Cette militante est partie en laissant son pays dans une situation économique et sécuritaire des plus affligeantes. Ces derniers jours, on a vu défiler dans nos rues des gens criant leur douleur face à l'insécurité qui les poursuit jusque dans leurs pauvres demeures. La capitale du pays est entièrement sous l'emprise des gangs. La fonction publique n'est que l'ombre d'elle-même. L'État n'est plus qu'un spectre fantomatique, grimaçant et éructant au gré des circonstances. Les manitous de la violence, les caciques du crime organisé, ont pris de fait un pouvoir d'état depuis longtemps en lambeaux.

 

La souveraineté nationale n'est plus qu'une fiction entretenue de «bonne foi» par quelques militants et patriotes nostalgiques qui ont grand besoin de s'accrocher à un fantasme idéologique.

 

Il faudra prendre notre courage à bras le corps pour reconnaître cette aveuglante vérité : il est trop tard pour penser en sortir tout seuls, par nos faibles moyens sans la solidarité internationale. Il s'agit d'une obligation morale pour la communauté des nations de nous aider à sortir d'un pétrin dont elle partage d’ailleurs avec nous la responsabilité. Car, les armes sophistiquées qui fauchent les vies au quotidien ne sont pas fabriquées en Haïti. Il ne faut pas non plus oublier que par le passé, Haïti n’a jamais manqué à son devoir de solidarité envers les peuples amis et c’est peut-être le moment de lui renvoyer l’ascenseur.

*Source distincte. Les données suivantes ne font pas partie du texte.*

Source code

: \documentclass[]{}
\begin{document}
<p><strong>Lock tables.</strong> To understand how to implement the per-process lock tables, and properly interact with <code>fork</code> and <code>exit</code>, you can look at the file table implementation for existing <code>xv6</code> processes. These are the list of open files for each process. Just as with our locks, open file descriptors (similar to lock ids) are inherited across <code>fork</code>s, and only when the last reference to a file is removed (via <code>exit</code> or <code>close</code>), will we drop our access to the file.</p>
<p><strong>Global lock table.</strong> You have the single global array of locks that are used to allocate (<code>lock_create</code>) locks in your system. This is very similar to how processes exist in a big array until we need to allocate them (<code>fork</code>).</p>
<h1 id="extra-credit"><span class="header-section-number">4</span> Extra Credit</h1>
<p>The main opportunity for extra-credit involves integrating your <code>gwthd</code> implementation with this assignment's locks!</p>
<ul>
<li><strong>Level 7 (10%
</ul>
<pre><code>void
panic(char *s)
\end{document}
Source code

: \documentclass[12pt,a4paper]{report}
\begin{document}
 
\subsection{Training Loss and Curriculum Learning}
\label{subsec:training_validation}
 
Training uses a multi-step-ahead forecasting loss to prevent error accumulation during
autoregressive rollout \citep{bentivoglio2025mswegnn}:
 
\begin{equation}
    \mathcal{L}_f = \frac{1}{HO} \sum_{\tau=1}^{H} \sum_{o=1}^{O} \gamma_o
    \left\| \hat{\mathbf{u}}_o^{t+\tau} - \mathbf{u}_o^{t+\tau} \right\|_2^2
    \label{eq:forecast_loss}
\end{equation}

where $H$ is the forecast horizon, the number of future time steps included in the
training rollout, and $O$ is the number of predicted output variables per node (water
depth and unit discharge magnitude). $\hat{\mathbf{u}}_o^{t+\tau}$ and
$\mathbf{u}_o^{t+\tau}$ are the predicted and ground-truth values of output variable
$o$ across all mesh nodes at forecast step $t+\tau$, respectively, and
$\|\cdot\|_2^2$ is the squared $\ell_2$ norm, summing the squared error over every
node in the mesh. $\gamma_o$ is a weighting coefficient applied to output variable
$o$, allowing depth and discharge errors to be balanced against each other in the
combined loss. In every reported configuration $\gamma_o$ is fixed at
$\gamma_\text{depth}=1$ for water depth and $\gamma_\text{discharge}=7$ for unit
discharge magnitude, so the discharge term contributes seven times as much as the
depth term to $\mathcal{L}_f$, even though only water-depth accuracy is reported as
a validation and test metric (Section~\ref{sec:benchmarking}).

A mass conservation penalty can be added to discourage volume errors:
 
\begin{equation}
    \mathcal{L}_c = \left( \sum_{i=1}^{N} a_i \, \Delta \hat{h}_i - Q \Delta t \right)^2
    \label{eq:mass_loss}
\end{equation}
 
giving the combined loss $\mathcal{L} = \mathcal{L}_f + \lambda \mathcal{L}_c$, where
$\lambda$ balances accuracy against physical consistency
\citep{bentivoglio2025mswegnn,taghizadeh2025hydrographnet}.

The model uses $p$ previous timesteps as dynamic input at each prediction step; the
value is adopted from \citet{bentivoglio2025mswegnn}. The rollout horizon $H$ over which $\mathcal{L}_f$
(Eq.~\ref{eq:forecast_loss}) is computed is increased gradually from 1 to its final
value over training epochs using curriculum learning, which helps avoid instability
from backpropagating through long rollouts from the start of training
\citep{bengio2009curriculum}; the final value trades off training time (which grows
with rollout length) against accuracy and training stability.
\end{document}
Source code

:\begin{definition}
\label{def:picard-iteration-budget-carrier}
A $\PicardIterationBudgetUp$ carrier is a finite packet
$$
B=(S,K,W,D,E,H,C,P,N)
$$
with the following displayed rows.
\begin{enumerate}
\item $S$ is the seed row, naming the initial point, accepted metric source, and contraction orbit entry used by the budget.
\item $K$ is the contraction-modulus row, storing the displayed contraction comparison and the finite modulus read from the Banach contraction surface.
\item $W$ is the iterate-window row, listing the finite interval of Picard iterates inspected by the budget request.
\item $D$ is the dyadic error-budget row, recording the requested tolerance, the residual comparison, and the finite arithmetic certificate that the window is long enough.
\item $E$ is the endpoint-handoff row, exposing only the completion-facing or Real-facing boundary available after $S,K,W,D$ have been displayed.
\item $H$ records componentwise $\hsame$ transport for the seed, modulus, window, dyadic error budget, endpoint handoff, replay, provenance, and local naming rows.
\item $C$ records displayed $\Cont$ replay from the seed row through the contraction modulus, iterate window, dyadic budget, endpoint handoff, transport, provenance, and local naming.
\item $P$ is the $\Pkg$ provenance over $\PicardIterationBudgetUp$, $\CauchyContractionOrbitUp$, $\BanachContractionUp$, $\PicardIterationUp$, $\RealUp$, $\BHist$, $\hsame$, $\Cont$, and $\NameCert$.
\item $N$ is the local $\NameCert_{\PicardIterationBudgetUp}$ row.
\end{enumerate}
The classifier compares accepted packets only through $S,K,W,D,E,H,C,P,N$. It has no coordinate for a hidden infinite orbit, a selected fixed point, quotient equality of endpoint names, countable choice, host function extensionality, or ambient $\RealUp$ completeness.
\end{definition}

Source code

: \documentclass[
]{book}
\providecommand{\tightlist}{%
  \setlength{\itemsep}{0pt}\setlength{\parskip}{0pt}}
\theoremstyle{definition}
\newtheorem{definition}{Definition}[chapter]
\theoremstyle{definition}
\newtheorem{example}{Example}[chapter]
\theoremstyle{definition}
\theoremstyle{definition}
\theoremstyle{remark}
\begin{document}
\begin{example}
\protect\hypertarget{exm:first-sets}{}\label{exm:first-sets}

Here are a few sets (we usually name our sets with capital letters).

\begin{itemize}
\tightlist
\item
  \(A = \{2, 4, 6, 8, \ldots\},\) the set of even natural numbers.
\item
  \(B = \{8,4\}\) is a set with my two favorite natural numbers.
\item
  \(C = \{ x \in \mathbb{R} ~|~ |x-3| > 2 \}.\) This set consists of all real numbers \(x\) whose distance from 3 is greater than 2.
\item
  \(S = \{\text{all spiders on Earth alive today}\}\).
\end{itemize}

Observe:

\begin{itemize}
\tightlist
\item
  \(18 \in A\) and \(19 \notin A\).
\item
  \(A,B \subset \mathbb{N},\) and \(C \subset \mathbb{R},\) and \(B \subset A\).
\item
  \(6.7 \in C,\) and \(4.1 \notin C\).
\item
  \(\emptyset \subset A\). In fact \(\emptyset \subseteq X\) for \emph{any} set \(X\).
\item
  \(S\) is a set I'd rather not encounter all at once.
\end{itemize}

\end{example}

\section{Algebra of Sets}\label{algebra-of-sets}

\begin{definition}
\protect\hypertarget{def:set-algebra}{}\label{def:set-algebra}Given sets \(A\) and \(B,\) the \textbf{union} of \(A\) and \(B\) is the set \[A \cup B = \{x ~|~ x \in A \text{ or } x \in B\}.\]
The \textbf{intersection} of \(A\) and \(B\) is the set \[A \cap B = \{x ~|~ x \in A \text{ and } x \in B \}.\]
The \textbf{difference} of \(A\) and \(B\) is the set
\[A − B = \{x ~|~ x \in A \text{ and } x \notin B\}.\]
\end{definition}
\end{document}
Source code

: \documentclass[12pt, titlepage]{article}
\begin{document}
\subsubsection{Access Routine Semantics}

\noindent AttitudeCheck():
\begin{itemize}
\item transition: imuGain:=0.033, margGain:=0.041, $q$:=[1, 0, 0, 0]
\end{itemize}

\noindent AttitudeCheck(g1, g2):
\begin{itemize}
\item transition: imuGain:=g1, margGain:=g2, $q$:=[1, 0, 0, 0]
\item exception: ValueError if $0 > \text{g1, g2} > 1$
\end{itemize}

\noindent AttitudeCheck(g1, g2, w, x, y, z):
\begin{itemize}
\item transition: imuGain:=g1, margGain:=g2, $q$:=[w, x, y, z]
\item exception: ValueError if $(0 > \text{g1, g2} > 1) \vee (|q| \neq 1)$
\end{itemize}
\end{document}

De plus, dans ce monde devenu avec la mondialisation un village, aucun État ne peut vivre en autarcie, même pas les grandes puissances.

 

C’est un fait indéniable que ce pays n'est plus maître de son destin. Si l’on veut être à la hauteur du combat de Liliane et de tous les autres militants pour le changement, nous nous devons de recouvrer sur le moyen terme cette pleine souveraineté. Mais en attendant, il faudra passer par des choix difficiles et nécessaires pour sortir de cette conjoncture de peine et de misère sécuritaire. Le dernier sondage de l’Alliance pour la gestion des risques et la continuité des activités (AGERCA) sur l’insécurité, révèle qu’une majorité de personnes se prononcent en faveur d’un appui de la communauté internationale à la PNH. Loin d’y voir une quelconque démission, lâcheté ou traîtrise, comme l’insinuent sans nuance certains nationalistes purs et durs, nous devons au contraire prendre ce résultat pour ce qu’il est : le cri tout simplement humain, réaliste, de ceux qui souffrent dans leur chair des affres d'un défi chaque jour plus meurtrier.

 

Il va sans dire qu’une riposte policière, toute nécessaire et indispensable qu’elle soit, ne suffit pas. Il faut assécher les flux d’armes de contrebande et mettre le cap sur le développement. Sans une amélioration de la situation économique, on aura tout le mal du monde à juguler la criminalité, le dysfonctionnement étatique et la mauvaise gouvernance. Nos leaders doivent enfin travailler en amont sur un véritable plan de développement s’ils veulent lutter efficacement contre le mal-développement et la corruption, mère de la misère du peuple, conformément à ce qu’espérait voir un jour se réaliser cette grande militante qui vient de s’éteindre.